The previous day, St Louis Fed President James Bullard said the central bank needed to examine more data in the second half of 2013, before it could begin pruning its asset buys.

"Asian equities are mostly weaker in the absence of event risk drivers, as investors weigh the possibility of September tapering. As a result there is consolidation in most Asian bourses apart from Japan's Nikkei," said Stan Shamu, market strategist at IG.

Rumours of a potential cash reserve ratio cut for China's banks boosted mainland Chinese equities on the final trading day, which struck a two-month high and retreated. The rally in Shanghai helped regional markets pare losses.

Asian markets had opened lower on Friday morning after Wall Street indices tumbled overnight on fears of Federal Reserve QE tapering.

In company news, the stock price of India's leading mobile carrier Bharti Airtel dropped over 3%, a day after Singapore Telecommunications announced it would increase its equity stake in Bharti Telecom, a promoter company of Bharti Airtel.

Market Movements

The Hang Seng ended 3.29% higher at 22,517.81.

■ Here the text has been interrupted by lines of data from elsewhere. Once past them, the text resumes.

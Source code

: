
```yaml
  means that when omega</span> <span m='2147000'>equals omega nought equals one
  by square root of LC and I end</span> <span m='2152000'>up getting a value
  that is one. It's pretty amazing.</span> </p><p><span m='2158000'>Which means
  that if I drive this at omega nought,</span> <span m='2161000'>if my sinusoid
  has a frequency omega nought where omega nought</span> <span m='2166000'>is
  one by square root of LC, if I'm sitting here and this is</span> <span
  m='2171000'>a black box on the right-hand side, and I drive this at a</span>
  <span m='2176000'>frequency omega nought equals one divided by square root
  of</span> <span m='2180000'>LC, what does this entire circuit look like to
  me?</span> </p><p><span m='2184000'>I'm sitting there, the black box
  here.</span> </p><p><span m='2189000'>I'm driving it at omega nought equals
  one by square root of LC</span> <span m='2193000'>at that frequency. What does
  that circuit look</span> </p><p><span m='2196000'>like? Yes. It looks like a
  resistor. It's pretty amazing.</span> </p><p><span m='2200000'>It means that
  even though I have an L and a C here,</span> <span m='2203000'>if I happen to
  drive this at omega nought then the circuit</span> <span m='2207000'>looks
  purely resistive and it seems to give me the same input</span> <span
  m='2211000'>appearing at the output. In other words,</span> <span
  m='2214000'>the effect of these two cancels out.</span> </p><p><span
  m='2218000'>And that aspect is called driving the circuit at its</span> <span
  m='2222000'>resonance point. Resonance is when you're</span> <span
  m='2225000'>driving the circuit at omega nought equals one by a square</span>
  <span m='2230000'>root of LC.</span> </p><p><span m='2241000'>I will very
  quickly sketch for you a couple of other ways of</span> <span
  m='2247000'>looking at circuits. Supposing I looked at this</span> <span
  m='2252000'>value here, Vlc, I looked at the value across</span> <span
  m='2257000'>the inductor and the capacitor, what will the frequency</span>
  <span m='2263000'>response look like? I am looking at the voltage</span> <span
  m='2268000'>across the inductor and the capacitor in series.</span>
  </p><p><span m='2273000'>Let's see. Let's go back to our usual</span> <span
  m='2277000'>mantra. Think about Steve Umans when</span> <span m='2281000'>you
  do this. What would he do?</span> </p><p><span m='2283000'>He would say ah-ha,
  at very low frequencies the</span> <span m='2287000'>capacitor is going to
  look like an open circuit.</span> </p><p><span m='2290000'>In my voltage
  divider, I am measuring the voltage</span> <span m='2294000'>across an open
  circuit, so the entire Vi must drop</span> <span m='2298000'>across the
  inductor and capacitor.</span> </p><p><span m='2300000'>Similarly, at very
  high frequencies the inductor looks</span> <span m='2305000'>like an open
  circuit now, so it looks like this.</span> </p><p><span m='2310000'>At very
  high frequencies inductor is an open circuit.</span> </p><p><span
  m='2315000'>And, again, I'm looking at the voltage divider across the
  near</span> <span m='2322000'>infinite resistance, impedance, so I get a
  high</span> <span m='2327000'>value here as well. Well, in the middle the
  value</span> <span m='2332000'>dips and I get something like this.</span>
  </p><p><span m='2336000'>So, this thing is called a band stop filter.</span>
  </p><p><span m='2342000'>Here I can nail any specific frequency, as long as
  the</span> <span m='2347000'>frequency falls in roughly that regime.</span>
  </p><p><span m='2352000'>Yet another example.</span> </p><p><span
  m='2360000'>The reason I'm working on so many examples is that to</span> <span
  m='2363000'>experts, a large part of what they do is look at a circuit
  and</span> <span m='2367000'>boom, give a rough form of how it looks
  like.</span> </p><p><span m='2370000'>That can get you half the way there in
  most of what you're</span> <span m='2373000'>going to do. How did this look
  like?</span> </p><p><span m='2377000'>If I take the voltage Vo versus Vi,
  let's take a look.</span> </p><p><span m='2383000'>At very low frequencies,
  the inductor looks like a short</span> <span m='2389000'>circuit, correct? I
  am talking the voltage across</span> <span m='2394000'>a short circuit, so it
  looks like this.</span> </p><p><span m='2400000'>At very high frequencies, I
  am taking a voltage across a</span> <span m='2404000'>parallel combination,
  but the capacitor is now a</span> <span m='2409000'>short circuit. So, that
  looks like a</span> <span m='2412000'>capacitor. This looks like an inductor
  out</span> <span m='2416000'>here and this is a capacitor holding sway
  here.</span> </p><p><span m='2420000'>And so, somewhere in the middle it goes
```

South Korea's Kospi finished 1.89% higher at 1,920.11.

The Japanese Nikkei index ended 1.31% higher at 13,650.11.

Australia's S&P/ASX 200 finished 0.89% higher at 5,113.90.

The Shanghai Composite index finished 0.40% higher at 2,068.45.

The Week Ahead

The week ahead will see China release house price index data for the month of July. The government will also put out foreign direct investment (FDI) figures for the month of July.

HSBC will release preliminary Chinese manufacturing PMI data for the month of August.

Japan will put out trade balance data for the month of July alongside industrial activity data for the month of June.

India will put out bank loan growth data. The benchmark S&P BSE Index finished 3.97% lower in Mumbai on Friday, pulled down by a weak rupee which dropped to a historic low against the US dollar in late afternoon trade. The Indian rupee, which has been in freefall since April, fell to 62.03 to the US dollar on Friday.

The Reserve Bank of Australia will release the minutes of its August meeting. On 6 August the RBA cut its cash rate to a record low 2.5%, the lowest since 1959.

The Melbourne Institute will put out Westpac Leading Index data for June during the week.

New Zealand will release quarterly producer price data.